Jay Diepenbrock and colleagues on the IEEE P370 specification working group presented two summary talks on the progress of the P370 specification and a preview of some of the tools which will soon be released. This specification is related to describing how a DUT is de-embedded from a measurement of the fixture-DUT-fixture structure. The specification will include a metric to evaluate the quality of the 2x thru fixture, a metric to compare two S-parameter files, like a measurement and a simulation or an original DUT and a de-embedded DUT, and a metric to evaluate the quality of an S-parameter model.
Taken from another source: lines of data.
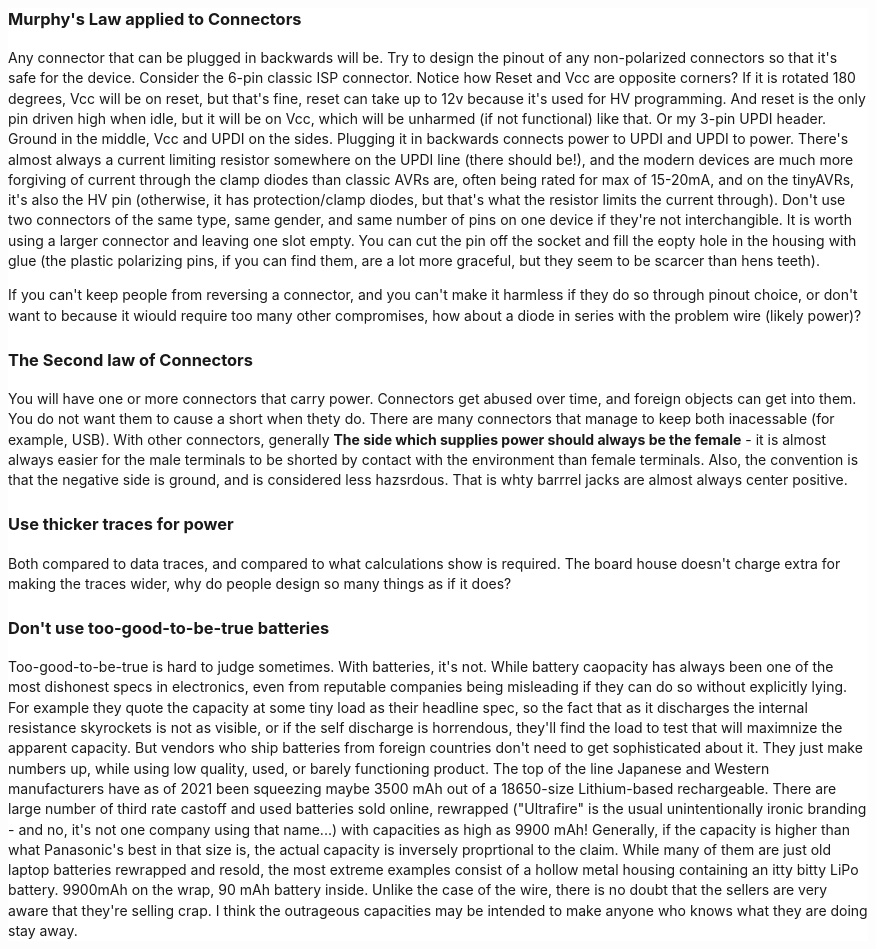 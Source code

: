 ### Murphy's Law applied to Connectors
Any connector that can be plugged in backwards will be. Try to design the pinout of any non-polarized connectors so that it's safe for the device. Consider the 6-pin classic ISP connector. Notice how Reset and Vcc are opposite corners? If it is rotated 180 degrees, Vcc will be on reset, but that's fine, reset can take up to 12v because it's used for HV programming. And reset is the only pin driven high when idle, but it will be on Vcc, which will be unharmed (if not functional) like that.
Or my 3-pin UPDI header. Ground in the middle, Vcc and UPDI on the sides. Plugging it in backwards connects power to UPDI and UPDI to power. There's almost always a current limiting resistor somewhere on the UPDI line (there should be!), and the modern devices are much more forgiving of current through the clamp diodes than classic AVRs are, often being rated for max of 15-20mA, and on the tinyAVRs, it's also the HV pin (otherwise, it has protection/clamp diodes, but that's what the resistor limits the current through).
Don't use two connectors of the same type, same gender, and same number of pins on one device if they're not interchangible. It is worth using a larger connector and leaving one slot empty. You can cut the pin off the socket and fill the eopty hole in the housing with glue (the plastic polarizing pins, if you can find them, are a lot more graceful, but they seem to be scarcer than hens teeth).

If you can't keep people from reversing a connector, and you can't make it harmless if they do so through pinout choice, or don't want to because it wiould require too many other compromises, how about a diode in series with the problem wire (likely power)?

### The Second law of Connectors
You will have one or more connectors that carry power. Connectors get abused over time, and foreign objects can get into them. You do not want them to cause a short when thety do. There are many connectors that manage to keep both inacessable (for example, USB). With other connectors, generally **The side which supplies power should always be the female** - it is almost always easier for the male terminals to be shorted by contact with the environment than female terminals. Also, the convention is that the negative side is ground, and is considered less hazsrdous. That is whty barrrel jacks are almost always center positive.

### Use thicker traces for power
Both compared to data traces, and compared to what calculations show is required. The board house doesn't charge extra for making the traces wider, why do people design so many things as if it does?

### Don't use too-good-to-be-true batteries
Too-good-to-be-true is hard to judge sometimes. With batteries, it's not. While battery caopacity has always been one of the most dishonest specs in electronics, even from reputable companies being misleading if they can do so without explicitly lying. For example they quote the capacity at some tiny load as their headline spec, so the fact that as it discharges the internal resistance skyrockets is not as visible, or if the self discharge is horrendous, they'll find the load to test that will maximnize the apparent capacity. But vendors who ship batteries from foreign countries don't need to get sophisticated about it. They just make numbers up, while using low quality, used, or barely functioning product. The top of the line Japanese and Western manufacturers have as of 2021 been squeezing maybe 3500 mAh out of a 18650-size Lithium-based rechargeable. There are large number of third rate castoff and used batteries sold online, rewrapped ("Ultrafire" is the usual unintentionally ironic branding - and no, it's not one company using that name...) with capacities as high as 9900 mAh! Generally, if the capacity is higher than what Panasonic's best in that size is, the actual capacity is inversely proprtional to the claim. While many of them are just old laptop batteries rewrapped and resold, the most extreme examples consist of a hollow metal housing containing an itty bitty LiPo battery. 9900mAh on the wrap, 90 mAh battery inside. Unlike the case of the wire, there is no doubt that the sellers are very aware that they're selling crap. I think the outrageous capacities may be intended to make anyone who knows what they are doing stay away.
This quality metric will measure the passivity, reciprocity and causality of an S-parameter file.
Bert Simonovich, in his paper, Practical Channel Modeling for High-speed Design, showed how he can take just the information available in the engineering datasheets of the laminate materials and copper foil Rz roughness, with the as designed geometry of a channel and accurately predict performance. No fitting and no test coupons are necessary.
Combining the dielectric materials and the copper foil roughness as measured on a surface profilometer, his model calculates the effective Dk of the core and pre-preg, and the losses from the dielectric and copper. Using an FCI ExaMax backplane as an example, he compared the measured insertion loss of a channel with his open loop simulated insertion loss using datasheet information as input. Figure 9 shows the excellent agreement he is able to obtain.
Figure 9. Comparison of the measured and simulated insertion loss of a long backplane interconnect using just datasheet information.
I stopped by the Ansys booth and learned from Mark Ravenstahl, Technical Director of Strategic Partnerships, about a new feature in the latest HFSS release, v19.2 which incorporates a hybrid solver. This feature is called “HFSS Regions in SIwave.” Normally, SI wave is a boundary element 2.5 D solver. Its strength is transmission lines across the board that might encounter some trace width changes or return path discontinuities.
It does not handle 3D structures very well, like via fields, bond wires and packages. By identifying these structures as HFSS structures, critical net simulations can be completed directly in SIwave which calls HFSS to complete the more complex 3D structures.
For example, in a net, as shown in Figure 10, with packages and via fields at either end of the uniform transmission lines, the solver will automatically select HFSS to simulate the S-parameters of the 3D regions and use SIwave for the uniform regions. This provides the optimum balance between accuracy and computation time.
Figure 10. Top: a complex trace with connection to via fields. Bottom: comparing the simulation results with just SI wave and with the new hybrid solver. HFSS predicts the higher return loss above 3 GHz from the via field.
Steve Krosswyk, New Product Signal Integrity Engineer with Samtec, walked me through a backplane, shown in Figure 11, running at 2.2 Tbps, using 80 lanes at 28 Gbps NRZ per lane. This backplane had been running nonstop for about 4 hours since it was turned on in the morning. More than 5,000 Terabytes of data had been transmitted error free in the loop back.
Figure 11. Top: 2.2 Tbps backplane running at 28 Gbps NRZ per lane. Note the use of fly over cables for some of the long, intra-board interconnects in the bottom figure.
It is rare to have one conference with elements of RF, SI, PI and EMC applications under one roof. As these fields blur together in many applications, the cross fertilization between these normally separate worlds will be a useful feature of the EDICON conferences.
Selected papers from the conference will be reprinted in the SI Journal over the next few months.